O presidente Jair Bolsonaro aponta fraudes no sistema de votação por urna eletrônica, mas não apresenta provas. Como o senhor avalia isso?
Acredito que seja a forma como o presidente colocou isso. A ideia é que, após a votação, caso haja contestação, o voto possa ser recontado. Por que não batem na tecla de que as eleições no Brasil, hoje, não são sujeitas a auditoria? É um sistema falho. O Tribunal Superior Eleitoral (TSE) não pode ser tão resistente à mudança, o que gera desconfiança. Muitas pessoas não entendem a forma como Bolsonaro defende essa questão. Não se quer mudar absolutamente nada (no sistema eleitoral). O objetivo é que, após apertar o botão “confirma”, o voto fique registrado em algum local. Qual a dificuldade? Não enxergo nenhum problema nisso para as próximas eleições.
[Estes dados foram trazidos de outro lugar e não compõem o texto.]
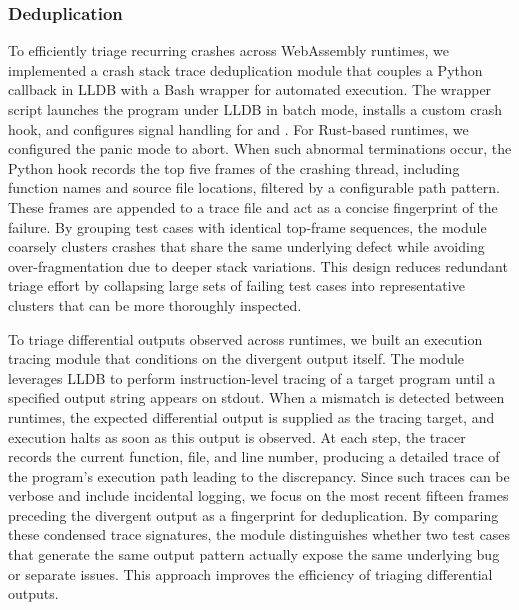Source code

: \documentclass[lettersize,journal]{IEEEtran}
\begin{document}
\subsubsection{Deduplication} To efficiently triage recurring crashes across WebAssembly runtimes, we implemented a crash stack trace deduplication module that couples a Python callback in LLDB \cite{lldb} with a Bash wrapper for automated execution. The wrapper script launches the program under LLDB in batch mode, installs a custom crash hook, and configures signal handling for  and . For Rust-based runtimes, we configured the panic mode to abort. When such abnormal terminations occur, the Python hook records the top five frames of the crashing thread, including function names and source file locations, filtered by a configurable path pattern. These frames are appended to a trace file and act as a concise fingerprint of the failure. By grouping test cases with identical top-frame sequences, the module coarsely clusters crashes that share the same underlying defect while avoiding over-fragmentation due to deeper stack variations. This design reduces redundant triage effort by collapsing large sets of failing test cases into representative clusters that can be more thoroughly inspected.

To triage differential outputs observed across runtimes, we built an execution tracing module that conditions on the divergent output itself. The module leverages LLDB to perform instruction-level tracing of a target program until a specified output string appears on stdout. When a mismatch is detected between runtimes, the expected differential output is supplied as the tracing target, and execution halts as soon as this output is observed. At each step, the tracer records the current function, file, and line number, producing a detailed trace of the program’s execution path leading to the discrepancy. Since such traces can be verbose and include incidental logging, we focus on the most recent fifteen frames preceding the divergent output as a fingerprint for deduplication. By comparing these condensed trace signatures, the module distinguishes whether two test cases that generate the same output pattern actually expose the same underlying bug or separate issues. This approach improves the efficiency of triaging differential outputs.
\end{document}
O senhor vai ser candidato pelo Democratas no ano que vem?
Tenho conversado com algumas lideranças políticas da cidade, como Eliana Pedrosa, Alírio Neto, Reguffe e o PTB, que tem o Fadi Farad. Penso que, no período de pandemia, é muito prematuro falar em eleições. Vamos esperar até outubro. Até porque, posso garantir ao governador Ibaneis Rocha que essa moleza que ele enfrentou com dois anos e meio sem nenhuma oposição, fazendo uma bobagem atrás da outra e sem ninguém a lhe cobrar, na hora certa virá à tona. E, certamente, com um grupo de oposição, o que nós estamos trabalhando para montar.
O governador do DF está próximo de Bolsonaro. O MDB está dividido entre aqueles que apoiam e os que não, e o mesmo ocorre com o seu partido. Como o senhor fica diante dessa divisão?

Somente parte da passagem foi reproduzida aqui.